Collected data
--- START ---

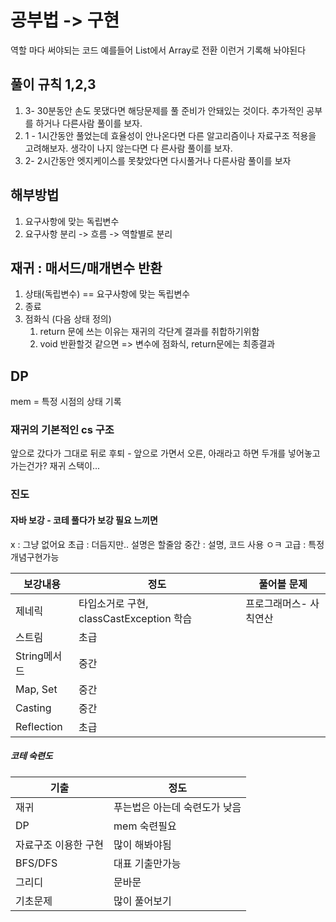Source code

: 
# 공부법 -> 구현
역할 마다 써야되는 코드 예를들어 List에서 Array로 전환 이런거 기록해 놔야된다

## 풀이 규칙  1,2,3
1) 3- 30분동안 손도 못댔다면 해당문제를 풀 준비가 안돼있는 것이다. 추가적인 공부를 하거나 다른사람 풀이를 보자.
2) 1 - 1시간동안 풀었는데 효율성이 안나온다면 다른 알고리즘이나 자료구조 적용을 고려해보자. 생각이 나지 않는다면 다 른사람 풀이를 보자.
3) 2- 2시간동안 엣지케이스를 못찾았다면 다시풀거나 다른사람 풀이를 보자


## 해부방법 
1. 요구사항에 맞는 독립변수 
2. 요구사항 분리 -> 흐름 -> 역할별로 분리


## 재귀 : 매서드/매개변수 반환 
1. 상태(독립변수) == 요구사항에 맞는 독립변수
2. 종료
3. 점화식 (다음 상태 정의)  
   1. return 문에 쓰는 이유는 재귀의 각단계 결과를 취합하기위함
   2. void 반환할것 같으면 => 변수에 점화식, return문에는 최종결과 

## DP
mem = 특정 시점의 상태 기록 

### 재귀의 기본적인 cs 구조
앞으로 갔다가 그대로 뒤로 후퇴 - 앞으로 가면서 오른, 아래라고 하면 두개를 넣어놓고 가는건가? 
재귀 스택이...

### 진도
#### 자바 보강 - 코테 풀다가 보강 필요 느끼면
x : 그냥 없어요
초급 : 더듬지만.. 설명은 할줄암
중간 : 설명, 코드 사용 ㅇㅋ
고급 : 특정개념구현가능

| 보강내용       | 정도                              | 풀어볼 문제       |
|------------|---------------------------------|--------------|
| 제네릭        | 타입소거로 구현, classCastException 학습 | 프로그래머스- 사칙연산 |
| 스트림        | 초급                              |              |
| String메서드  | 중간                              |              |
| Map, Set   | 중간                              |              |
| Casting    | 중간                              |              |
| Reflection | 초급                              |              |


##### 코테 숙련도
| 기출          | 정도               |
|-------------|------------------|
| 재귀          | 푸는법은 아는데 숙련도가 낮음 |
| DP          | mem 숙련필요         |
| 자료구조 이용한 구현 | 많이 해봐야됨          |
| BFS/DFS     | 대표 기출만가능         |
| 그리디         | 문바문              |
| 기초문제        | 많이 풀어보기          |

--- END ---

EXERCISE GOAL
Retrieve each line from the records above where the word "다른사람" occurs.

ANSWER FOR THIS EXERCISE
1) 3- 30분동안 손도 못댔다면 해당문제를 풀 준비가 안돼있는 것이다. 추가적인 공부를 하거나 다른사람 풀이를 보자.
3) 2- 2시간동안 엣지케이스를 못찾았다면 다시풀거나 다른사람 풀이를 보자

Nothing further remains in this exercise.